-- Opening Marker --

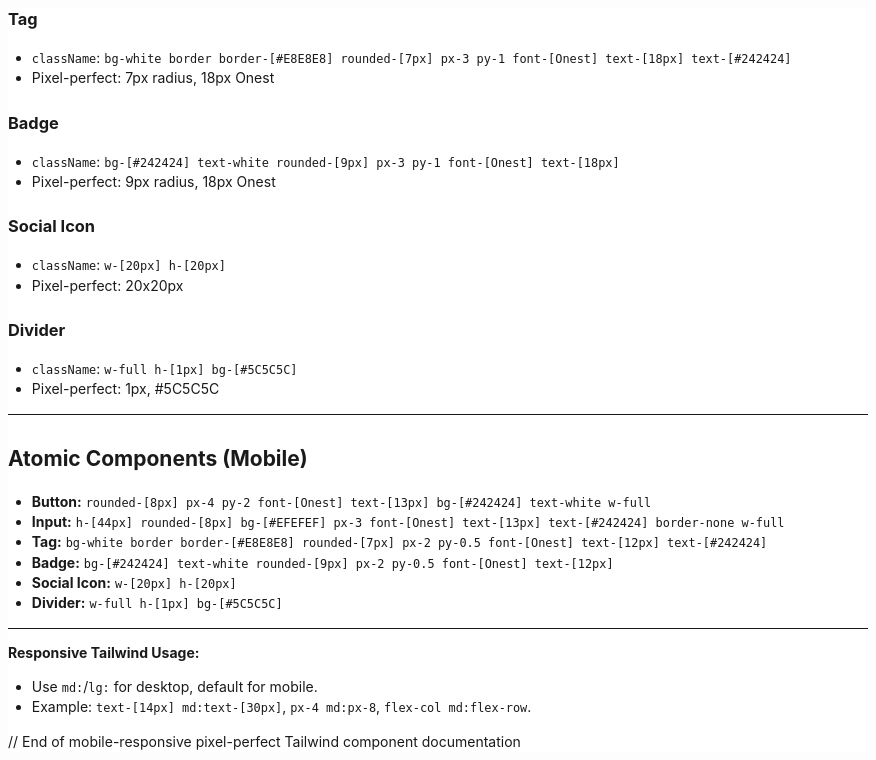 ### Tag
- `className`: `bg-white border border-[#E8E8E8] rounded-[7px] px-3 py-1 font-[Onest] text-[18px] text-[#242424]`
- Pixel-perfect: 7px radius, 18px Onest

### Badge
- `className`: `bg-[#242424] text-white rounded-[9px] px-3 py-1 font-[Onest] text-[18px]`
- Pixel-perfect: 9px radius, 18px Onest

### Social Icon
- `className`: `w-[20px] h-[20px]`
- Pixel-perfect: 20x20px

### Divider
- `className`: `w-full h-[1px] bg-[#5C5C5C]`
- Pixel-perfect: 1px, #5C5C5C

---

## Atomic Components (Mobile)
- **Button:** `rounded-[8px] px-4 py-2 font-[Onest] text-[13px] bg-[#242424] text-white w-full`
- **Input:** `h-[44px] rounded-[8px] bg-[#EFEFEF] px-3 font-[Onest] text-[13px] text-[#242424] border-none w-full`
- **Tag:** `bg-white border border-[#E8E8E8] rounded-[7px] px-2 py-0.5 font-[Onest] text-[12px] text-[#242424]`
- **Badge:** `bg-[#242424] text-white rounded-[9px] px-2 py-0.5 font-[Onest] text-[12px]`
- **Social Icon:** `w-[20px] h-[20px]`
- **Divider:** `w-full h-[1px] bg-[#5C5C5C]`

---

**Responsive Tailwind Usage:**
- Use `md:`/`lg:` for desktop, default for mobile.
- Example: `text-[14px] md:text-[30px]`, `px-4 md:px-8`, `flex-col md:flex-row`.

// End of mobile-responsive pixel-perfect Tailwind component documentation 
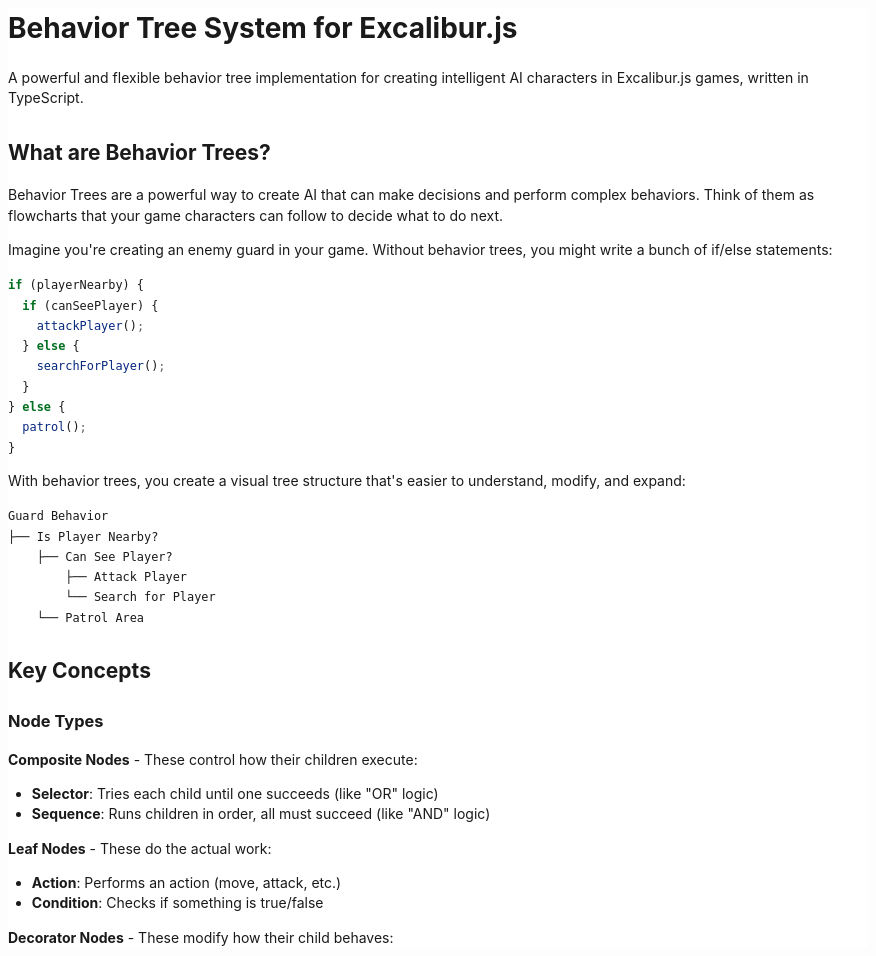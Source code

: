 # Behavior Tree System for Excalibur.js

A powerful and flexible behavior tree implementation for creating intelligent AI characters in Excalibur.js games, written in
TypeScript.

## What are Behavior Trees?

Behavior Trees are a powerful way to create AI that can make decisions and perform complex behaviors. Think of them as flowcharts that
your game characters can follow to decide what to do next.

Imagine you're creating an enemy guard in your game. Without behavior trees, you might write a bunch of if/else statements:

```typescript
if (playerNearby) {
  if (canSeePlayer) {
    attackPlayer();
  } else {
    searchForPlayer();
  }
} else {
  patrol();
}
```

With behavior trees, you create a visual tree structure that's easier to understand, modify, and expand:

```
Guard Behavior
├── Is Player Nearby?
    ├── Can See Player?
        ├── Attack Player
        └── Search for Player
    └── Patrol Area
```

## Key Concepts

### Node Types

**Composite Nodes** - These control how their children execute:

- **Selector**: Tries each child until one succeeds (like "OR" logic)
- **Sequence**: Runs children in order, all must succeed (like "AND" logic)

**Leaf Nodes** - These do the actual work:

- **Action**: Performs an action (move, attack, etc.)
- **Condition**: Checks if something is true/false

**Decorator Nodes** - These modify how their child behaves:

-- Closing Marker --
-- Opening Marker --

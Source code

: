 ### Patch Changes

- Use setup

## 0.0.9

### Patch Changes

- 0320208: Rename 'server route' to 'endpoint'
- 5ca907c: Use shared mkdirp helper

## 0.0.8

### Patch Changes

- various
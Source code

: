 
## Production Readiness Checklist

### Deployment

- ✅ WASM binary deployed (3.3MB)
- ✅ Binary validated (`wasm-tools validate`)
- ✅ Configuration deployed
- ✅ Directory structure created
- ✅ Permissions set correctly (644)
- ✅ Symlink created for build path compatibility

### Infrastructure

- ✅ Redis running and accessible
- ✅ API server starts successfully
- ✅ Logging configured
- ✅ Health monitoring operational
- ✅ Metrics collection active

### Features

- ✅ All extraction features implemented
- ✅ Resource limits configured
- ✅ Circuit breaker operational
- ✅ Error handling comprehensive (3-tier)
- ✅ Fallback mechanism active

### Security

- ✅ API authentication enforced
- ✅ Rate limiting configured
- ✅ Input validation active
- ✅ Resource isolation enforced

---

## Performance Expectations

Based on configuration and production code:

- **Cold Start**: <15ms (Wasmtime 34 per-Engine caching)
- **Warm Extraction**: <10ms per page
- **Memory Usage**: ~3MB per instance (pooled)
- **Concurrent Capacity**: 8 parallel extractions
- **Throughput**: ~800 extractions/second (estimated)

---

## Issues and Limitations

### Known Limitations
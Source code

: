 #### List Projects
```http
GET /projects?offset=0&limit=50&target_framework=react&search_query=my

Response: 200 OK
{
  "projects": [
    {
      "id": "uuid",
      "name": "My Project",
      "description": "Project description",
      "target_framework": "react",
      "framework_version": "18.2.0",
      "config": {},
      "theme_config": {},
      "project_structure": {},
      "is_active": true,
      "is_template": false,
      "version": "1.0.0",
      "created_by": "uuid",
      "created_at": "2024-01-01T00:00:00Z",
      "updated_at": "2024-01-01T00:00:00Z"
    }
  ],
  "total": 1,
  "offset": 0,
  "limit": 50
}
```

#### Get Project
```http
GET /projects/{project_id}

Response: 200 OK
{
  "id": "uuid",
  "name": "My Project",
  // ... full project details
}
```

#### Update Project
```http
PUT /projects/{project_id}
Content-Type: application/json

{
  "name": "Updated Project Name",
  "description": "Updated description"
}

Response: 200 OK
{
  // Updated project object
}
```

-- Closing Marker --

Work request: Reproduce, character for character, only the lines of the preceding data that start at the line with "A powerful and" and end at the line with "## Key Concepts", both included.

Result for this exercise:
A powerful and flexible behavior tree implementation for creating intelligent AI characters in Excalibur.js games, written in
TypeScript.

## What are Behavior Trees?

Behavior Trees are a powerful way to create AI that can make decisions and perform complex behaviors. Think of them as flowcharts that
your game characters can follow to decide what to do next.

Imagine you're creating an enemy guard in your game. Without behavior trees, you might write a bunch of if/else statements:

```typescript
if (playerNearby) {
  if (canSeePlayer) {
    attackPlayer();
  } else {
    searchForPlayer();
  }
} else {
  patrol();
}
```

With behavior trees, you create a visual tree structure that's easier to understand, modify, and expand:

```
Guard Behavior
├── Is Player Nearby?
    ├── Can See Player?
        ├── Attack Player
        └── Search for Player
    └── Patrol Area
```

## Key Concepts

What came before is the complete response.